I don’t have a strong opinion on data carrier outputs right now. In talking with stakeholders about it over the past few years, there’s a lot of technical disagreement on whether or not it should be limited at all (and if so, to what extent).
I don’t see the current ~223-byte limit as a barrier to contract development right now, so I’ve tried to avoid any impact to that status quo in the initial P2S CHIP draft. That being said:
(edit: adding headings to link to later)
Miscalculation in existing data carrier limit
There was a misunderstanding in the calculation behind the ~223-byte data carrier limit; assuming the original justification(s) for extending standard OP_RETURN to 220 bytes, that limit should arguably be higher. (And of course, the most relevant limit is currently ~100KB
.)
I’m not advocating for an increase in that limit, but the issue is relevant here if we were to try to simplify by raising the P2S limit from 201
to 223
bytes. Sticking instead to the existing 201-byte bare multisig limit is probably most conservative, especially if the data carrier limit is eventually corrected upward.
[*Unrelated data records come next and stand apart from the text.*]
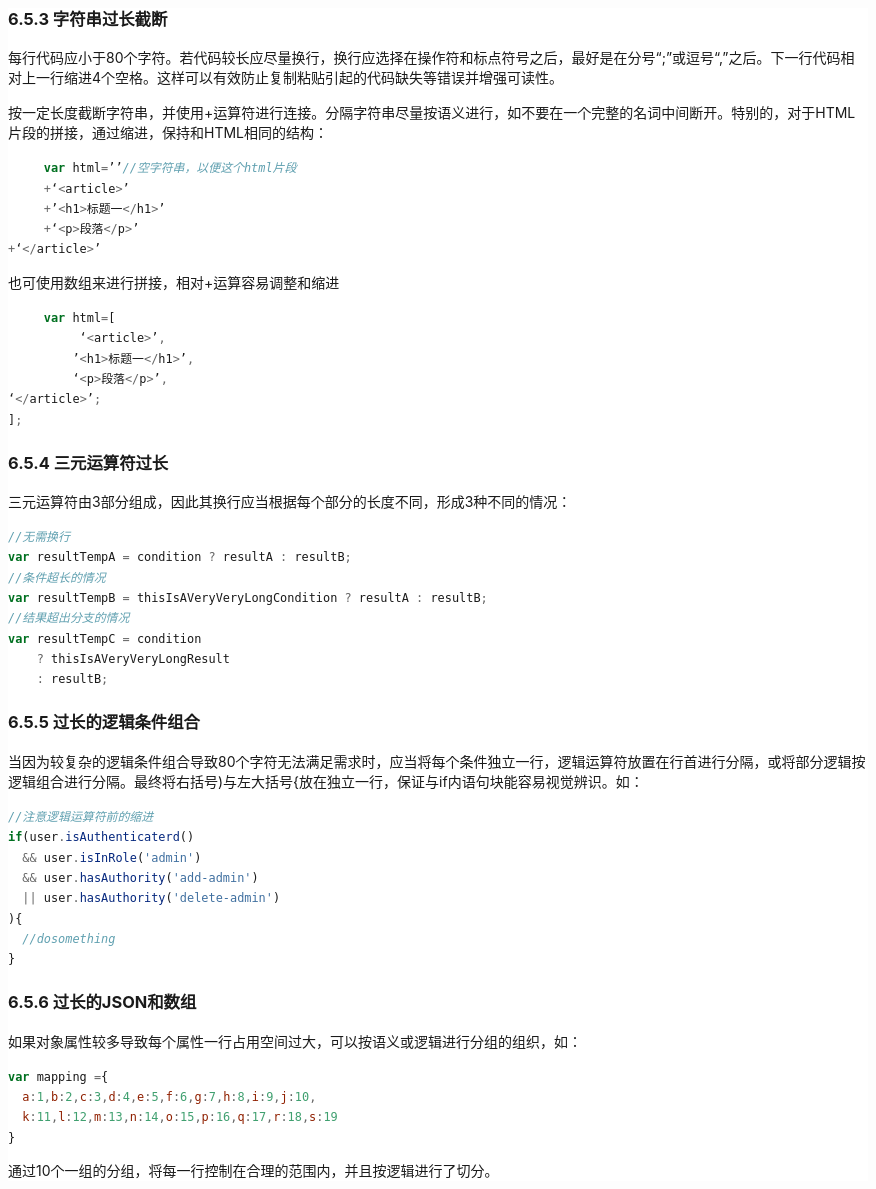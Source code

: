 ### 6.5.3 字符串过长截断

每行代码应小于80个字符。若代码较长应尽量换行，换行应选择在操作符和标点符号之后，最好是在分号“;”或逗号“,”之后。下一行代码相对上一行缩进4个空格。这样可以有效防止复制粘贴引起的代码缺失等错误并增强可读性。

按一定长度截断字符串，并使用+运算符进行连接。分隔字符串尽量按语义进行，如不要在一个完整的名词中间断开。特别的，对于HTML片段的拼接，通过缩进，保持和HTML相同的结构：

```javascript
     var html=’’//空字符串，以便这个html片段
     +‘<article>’
     +’<h1>标题一</h1>’
     +‘<p>段落</p>’
+‘</article>’
```

也可使用数组来进行拼接，相对+运算容易调整和缩进
```javascript
     var html=[
          ‘<article>’,
         ’<h1>标题一</h1>’,
         ‘<p>段落</p>’,
‘</article>’;
];
```

### 6.5.4  三元运算符过长

三元运算符由3部分组成，因此其换行应当根据每个部分的长度不同，形成3种不同的情况：
```javascript
//无需换行
var resultTempA = condition ? resultA : resultB;
//条件超长的情况
var resultTempB = thisIsAVeryVeryLongCondition ? resultA : resultB;
//结果超出分支的情况
var resultTempC = condition
    ? thisIsAVeryVeryLongResult
    : resultB;
```
### 6.5.5  过长的逻辑条件组合

当因为较复杂的逻辑条件组合导致80个字符无法满足需求时，应当将每个条件独立一行，逻辑运算符放置在行首进行分隔，或将部分逻辑按逻辑组合进行分隔。最终将右括号)与左大括号{放在独立一行，保证与if内语句块能容易视觉辨识。如：
```javascript
//注意逻辑运算符前的缩进
if(user.isAuthenticaterd()
  && user.isInRole('admin')
  && user.hasAuthority('add-admin')
  || user.hasAuthority('delete-admin')
){
  //dosomething
}
```
### 6.5.6 过长的JSON和数组
如果对象属性较多导致每个属性一行占用空间过大，可以按语义或逻辑进行分组的组织，如：
```javascript
var mapping ={
  a:1,b:2,c:3,d:4,e:5,f:6,g:7,h:8,i:9,j:10,
  k:11,l:12,m:13,n:14,o:15,p:16,q:17,r:18,s:19
}
```
通过10个一组的分组，将每一行控制在合理的范围内，并且按逻辑进行了切分。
Standard locking bytecode length < standard data-carrier length
Under the existing rules, the maximum-length standard locking bytecode (201-byte multisig) is a little shorter than the max-length data carrier output (220 bytes). There may be a slight impact to some incentives if this proposal were to make them equivalent.
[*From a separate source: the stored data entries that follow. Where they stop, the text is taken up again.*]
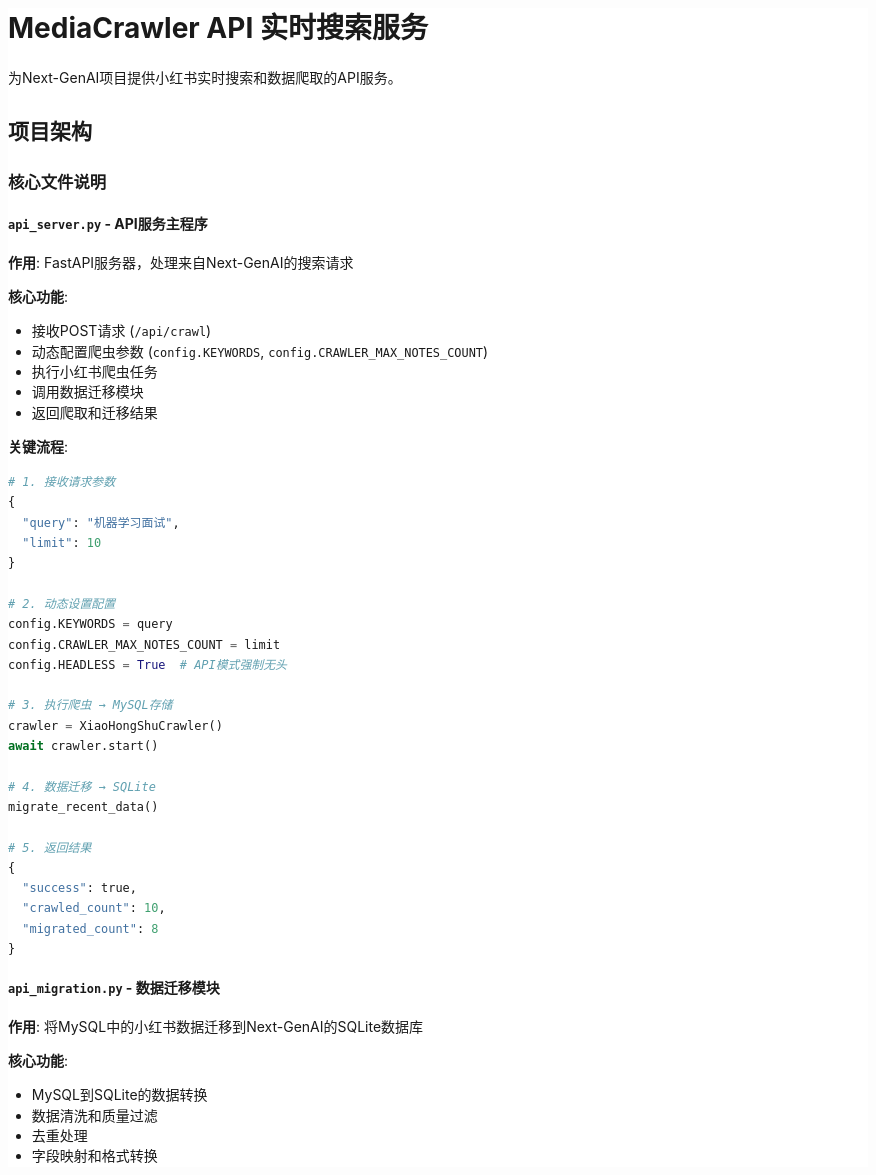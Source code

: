 # MediaCrawler API 实时搜索服务

为Next-GenAI项目提供小红书实时搜索和数据爬取的API服务。

## 项目架构

### 核心文件说明

#### `api_server.py` - API服务主程序
**作用**: FastAPI服务器，处理来自Next-GenAI的搜索请求

**核心功能**:
- 接收POST请求 (`/api/crawl`)
- 动态配置爬虫参数 (`config.KEYWORDS`, `config.CRAWLER_MAX_NOTES_COUNT`)
- 执行小红书爬虫任务
- 调用数据迁移模块
- 返回爬取和迁移结果

**关键流程**:
```python
# 1. 接收请求参数
{
  "query": "机器学习面试",
  "limit": 10
}

# 2. 动态设置配置
config.KEYWORDS = query
config.CRAWLER_MAX_NOTES_COUNT = limit
config.HEADLESS = True  # API模式强制无头

# 3. 执行爬虫 → MySQL存储
crawler = XiaoHongShuCrawler()
await crawler.start()

# 4. 数据迁移 → SQLite
migrate_recent_data()

# 5. 返回结果
{
  "success": true,
  "crawled_count": 10,
  "migrated_count": 8
}
```

#### `api_migration.py` - 数据迁移模块
**作用**: 将MySQL中的小红书数据迁移到Next-GenAI的SQLite数据库

**核心功能**:
- MySQL到SQLite的数据转换
- 数据清洗和质量过滤
- 去重处理
- 字段映射和格式转换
Data carrier outputs are still “slightly cheaper” in that they can have a value set to zero (no dust limit), but their longer contiguous limit may currently help to incentivize some use cases toward data carrier vs. less- or non-prunable data commitment techniques. (Again, arguably not important, but the P2S CHIP avoids changing the status quo out of an abundance of caution.)
If I understand the question, no – evaluation stages would work exactly as today: unlocking bytecode is evaluated first (10KB limit, restricted to push ops), then the stack is copied + intermediate validation. Then the locking bytecode is evaluated: limit of 201 bytes in standard mode (replacing most of the script-type pattern matching that happens today), or the current 10KB limit in nonstandard mode (block validation). P2SH and various follow up validation also remains the same.
The CHIP can’t invalidate any existing UTXOs/use cases, and it doesn’t create a difference between output (creation time) and UTXO (spend time) standardness validation. In the interest of staying as minimal as possible, I don’t think we should add any new schemes for e.g. extending the spending-standardness length limit if the unlocking bytecode is shorter than its maximum. After all, the remaining argument for keeping any standardness limit on locking bytecode length centers around UTXO set growth, and unlocking bytecode length is irrelevant there. (@bitcoincashautist did that answer your question?)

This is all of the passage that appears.